**Exercise instructions**. Set down every entry exactly as it stands, omitting any picture.
------ Information shown ------
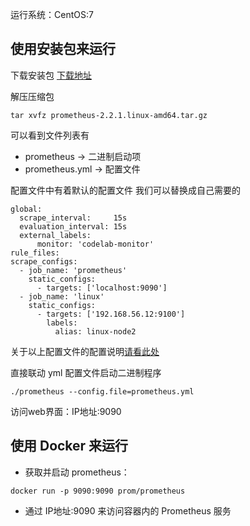 运行系统：CentOS:7

## 使用安装包来运行
下载安装包 [下载地址](https://prometheus.io/download/)

解压压缩包
```
tar xvfz prometheus-2.2.1.linux-amd64.tar.gz
```
可以看到文件列表有
* prometheus -> 二进制启动项
* prometheus.yml -> 配置文件

配置文件中有着默认的配置文件 我们可以替换成自己需要的
```
global:
  scrape_interval:     15s 
  evaluation_interval: 15s 
  external_labels:
      monitor: 'codelab-monitor'
rule_files:
scrape_configs:
  - job_name: 'prometheus'
    static_configs:
      - targets: ['localhost:9090']
  - job_name: 'linux'
    static_configs:
      - targets: ['192.168.56.12:9100']
        labels:
          alias: linux-node2
```
关于以上配置文件的配置说明[请看此处](https://github.com/lcePolarBear/Ops_Automation_Note/blob/master/Prometheus/如何配置Prometheus.yml文件.md)

直接联动 yml 配置文件启动二进制程序
```
./prometheus --config.file=prometheus.yml
```
访问web界面：IP地址:9090

## 使用 Docker 来运行
* 获取并启动 prometheus：
```
docker run -p 9090:9090 prom/prometheus
```
* 通过 IP地址:9090 来访问容器内的 Prometheus 服务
------
**Exercise solution**.
 运行系统：CentOS:7

## 使用安装包来运行
下载安装包 [下载地址](https://prometheus.io/download/)

解压压缩包
```
tar xvfz prometheus-2.2.1.linux-amd64.tar.gz
```
可以看到文件列表有
* prometheus -> 二进制启动项
* prometheus.yml -> 配置文件

配置文件中有着默认的配置文件 我们可以替换成自己需要的
```
global:
  scrape_interval:     15s 
  evaluation_interval: 15s 
  external_labels:
      monitor: 'codelab-monitor'
rule_files:
scrape_configs:
  - job_name: 'prometheus'
    static_configs:
      - targets: ['localhost:9090']
  - job_name: 'linux'
    static_configs:
      - targets: ['192.168.56.12:9100']
        labels:
          alias: linux-node2
```
关于以上配置文件的配置说明[请看此处](https://github.com/lcePolarBear/Ops_Automation_Note/blob/master/Prometheus/如何配置Prometheus.yml文件.md)

直接联动 yml 配置文件启动二进制程序
```
./prometheus --config.file=prometheus.yml
```
访问web界面：IP地址:9090

## 使用 Docker 来运行
* 获取并启动 prometheus：
```
docker run -p 9090:9090 prom/prometheus
```
* 通过 IP地址:9090 来访问容器内的 Prometheus 服务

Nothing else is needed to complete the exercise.